On the Eagles’ next possession, Brown — feeling no pressure from the Hokies’ defensive line — eventually found Kobay White, who beat Caleb Farley, for a 56-yard gain. BC failed to cash in when Aaron Boumehri missed a 38-yard field goal.

Foster said he tried to get his corners to give more cushion to the BC receivers, to play off them to protect from the deep passes that were going over their heads, but the group was slow to adjust.

Tech allowed 76 total yards and one touchdown after half time.

The Hokies proved resilient but overmatched as they fought to stay in their opener. Quarterback Ryan Willis threw four touchdowns, but also three interceptions and lost a fumble.

“We got to be better than that,” Fuente said. “We’ve got to be more disciplined.”

The running game never got in gear, although true freshman back Keshawn King looked capable of being a major contributor this season. Young receivers such as Robinson and Kaleb Smith and James Mitchell proved to be effective weapons.

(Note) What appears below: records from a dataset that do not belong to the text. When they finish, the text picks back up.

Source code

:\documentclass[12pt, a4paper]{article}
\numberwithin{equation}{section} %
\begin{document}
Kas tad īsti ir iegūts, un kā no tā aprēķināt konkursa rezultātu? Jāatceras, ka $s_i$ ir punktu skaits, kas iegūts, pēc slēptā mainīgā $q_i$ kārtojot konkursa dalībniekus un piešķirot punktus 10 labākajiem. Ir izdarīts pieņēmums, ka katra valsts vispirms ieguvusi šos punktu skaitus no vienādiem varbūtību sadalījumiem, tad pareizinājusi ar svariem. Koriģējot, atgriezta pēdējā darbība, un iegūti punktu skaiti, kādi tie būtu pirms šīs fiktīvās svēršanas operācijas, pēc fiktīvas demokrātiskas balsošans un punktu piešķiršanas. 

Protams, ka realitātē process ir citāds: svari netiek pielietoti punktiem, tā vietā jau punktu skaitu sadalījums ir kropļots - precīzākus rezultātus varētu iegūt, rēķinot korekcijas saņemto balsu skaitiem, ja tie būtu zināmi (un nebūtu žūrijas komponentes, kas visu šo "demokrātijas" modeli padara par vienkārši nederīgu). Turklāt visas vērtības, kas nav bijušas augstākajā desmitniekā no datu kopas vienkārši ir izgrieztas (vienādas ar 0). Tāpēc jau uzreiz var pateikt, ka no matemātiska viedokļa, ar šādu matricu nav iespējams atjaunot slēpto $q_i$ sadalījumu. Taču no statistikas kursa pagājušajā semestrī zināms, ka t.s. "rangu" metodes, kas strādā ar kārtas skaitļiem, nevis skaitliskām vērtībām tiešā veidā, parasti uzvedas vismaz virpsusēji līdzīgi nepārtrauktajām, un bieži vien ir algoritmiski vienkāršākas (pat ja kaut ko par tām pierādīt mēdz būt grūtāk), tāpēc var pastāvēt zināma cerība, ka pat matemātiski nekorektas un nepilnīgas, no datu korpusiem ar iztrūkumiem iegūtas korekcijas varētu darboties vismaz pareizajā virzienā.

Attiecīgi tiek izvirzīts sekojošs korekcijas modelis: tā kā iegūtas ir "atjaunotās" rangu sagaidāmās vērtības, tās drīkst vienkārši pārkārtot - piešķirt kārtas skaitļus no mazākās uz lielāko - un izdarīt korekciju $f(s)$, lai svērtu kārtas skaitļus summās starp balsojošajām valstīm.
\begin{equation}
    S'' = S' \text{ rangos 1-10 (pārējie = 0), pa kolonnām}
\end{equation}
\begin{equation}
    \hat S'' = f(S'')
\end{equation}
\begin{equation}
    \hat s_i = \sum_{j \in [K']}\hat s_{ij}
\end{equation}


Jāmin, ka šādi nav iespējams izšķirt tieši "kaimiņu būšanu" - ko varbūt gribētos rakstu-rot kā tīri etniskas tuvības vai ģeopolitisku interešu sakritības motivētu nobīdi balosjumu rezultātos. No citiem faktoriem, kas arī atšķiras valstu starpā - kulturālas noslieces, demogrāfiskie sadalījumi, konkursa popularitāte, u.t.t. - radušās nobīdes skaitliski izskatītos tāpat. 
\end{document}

The Tech defense rotated at least nine linemen and didn’t allow BC star running back A.J. Dillon to have a monster game.

The Hokies (0-1, 0-1) held Dillon to 81 yards on 20 carries, including a 17-yard touchdown that tied the game 14-14 in the second quarter.

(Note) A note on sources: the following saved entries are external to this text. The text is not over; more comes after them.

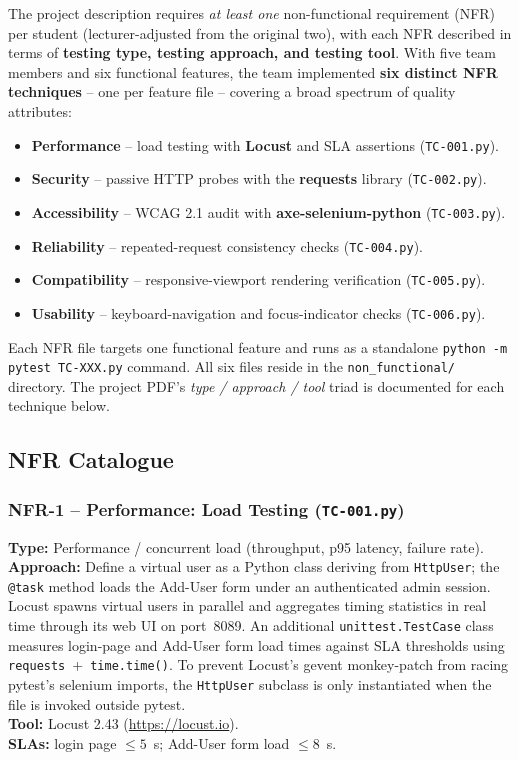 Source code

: \documentclass[twoside,final]{hcmut-report}
\begin{document}
The project description requires \emph{at least one} non-functional requirement (NFR) per student (lecturer-adjusted from the original two), with each NFR described in terms of \textbf{testing type, testing approach, and testing tool}. With five team members and six functional features, the team implemented \textbf{six distinct NFR techniques} -- one per feature file -- covering a broad spectrum of quality attributes:
\begin{itemize}
    \item \textbf{Performance} -- load testing with \textbf{Locust} and SLA assertions (\texttt{TC-001.py}).
    \item \textbf{Security} -- passive HTTP probes with the \textbf{requests} library (\texttt{TC-002.py}).
    \item \textbf{Accessibility} -- WCAG 2.1 audit with \textbf{axe-selenium-python} (\texttt{TC-003.py}).
    \item \textbf{Reliability} -- repeated-request consistency checks (\texttt{TC-004.py}).
    \item \textbf{Compatibility} -- responsive-viewport rendering verification (\texttt{TC-005.py}).
    \item \textbf{Usability} -- keyboard-navigation and focus-indicator checks (\texttt{TC-006.py}).
\end{itemize}

Each NFR file targets one functional feature and runs as a standalone \texttt{python -m pytest TC-XXX.py} command. All six files reside in the \texttt{non\_functional/} directory. The project PDF's \emph{type / approach / tool} triad is documented for each technique below.

\subsection{NFR Catalogue}

\subsubsection{NFR-1 -- Performance: Load Testing (\texttt{TC-001.py})}
\textbf{Type:} Performance / concurrent load (throughput, p95 latency, failure rate).\\
\textbf{Approach:} Define a virtual user as a Python class deriving from \texttt{HttpUser}; the \texttt{@task} method loads the Add-User form under an authenticated admin session. Locust spawns virtual users in parallel and aggregates timing statistics in real time through its web UI on port~8089. An additional \texttt{unittest.TestCase} class measures login-page and Add-User form load times against SLA thresholds using \texttt{requests}~+~\texttt{time.time()}. To prevent Locust's gevent monkey-patch from racing pytest's selenium imports, the \texttt{HttpUser} subclass is only instantiated when the file is invoked outside pytest.\\
\textbf{Tool:} Locust 2.43 (\url{https://locust.io}).\\
\textbf{SLAs:} login page $\leq 5$~s; Add-User form load $\leq 8$~s.
\end{document}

But Tech allowed 356 total yards in the first half and sacked Brown only once in the contest.

Yes, the Hokies’ problems were as familiar as they are fixable. The Hokies’ schedule does offer a measure of relief, with home games against Old Dominion and Furman the next two weekends.

The 2019 season has just begun. One ragged opener doesn’t make a team’s year. But this one left plenty of questions.

Virginia Tech 7 7 7 7 — 28

Boston 7 21 0 7 — 35

First Quarter

BC—Flowers 33 pass from An.Brown (Boumerhi kick), 12:01

VT—Grimsley 55 pass from Willis (B.Johnson kick), 4:43

Second Quarter

VT—T.Robinson 20 pass from Willis (B.Johnson kick), 11:29

BC—Dillon 17 run (Boumerhi kick), 7:58

BC—White 17 pass from An.Brown (Boumerhi kick), 6:20

BC—An.Brown 28 run (Boumerhi kick), 2:15

Third Quarter

VT—Mitchell 11 pass from Willis (B.Johnson kick), 3:09

Fourth Quarter

BC—Bailey 1 run (Boumerhi kick), 7:53

VT—K.Smith 11 pass from Willis (B.Johnson kick), 2:13



First downs 29 18

Rushes-yards 42-98 48-157

Passing 344 275

Comp-Att-Int 29-47-3 15-27-1

Return Yards 72 78

Punts-Avg. 6-41.66 6-37.0

Fumbles-Lost 2-2 2-0

Penalties-Yards 4-20 6-32

Time of Possession 33:58 26:02


RUSHING—Virginia Tech, King 10-33, McClease 11-32, Holston 4-15, Willis 13-13, Turner 1-7, Debose 2-4, (Team) 1-(minus 6). Boston, Dillon 23-81, Bailey 12-38, Flowers 3-25, An.Brown 5-15, Richardson 1-2, (Team) 4-(minus 4).

PASSING—Virginia Tech, Willis 29-47-3-344. Boston, White 0-1-1-0, An.Brown 15-26-0-275.

RECEIVING—Virginia Tech, T.Robinson 6-72, Turner 5-49, Grimsley 4-98, K.Smith 4-62, Keene 4-13, Mitchell 2-22, Belmar 2-19, McClease 1-6, King 1-3. Boston, Long 4-53, White 3-73, Flowers 2-91, Idrizi 2-20, Bailey 1-27, Dillon 1-9, Burt 1-3, Glines 1-(minus 1).

MISSED FIELD GOALS—Boston, Boumerhi 38.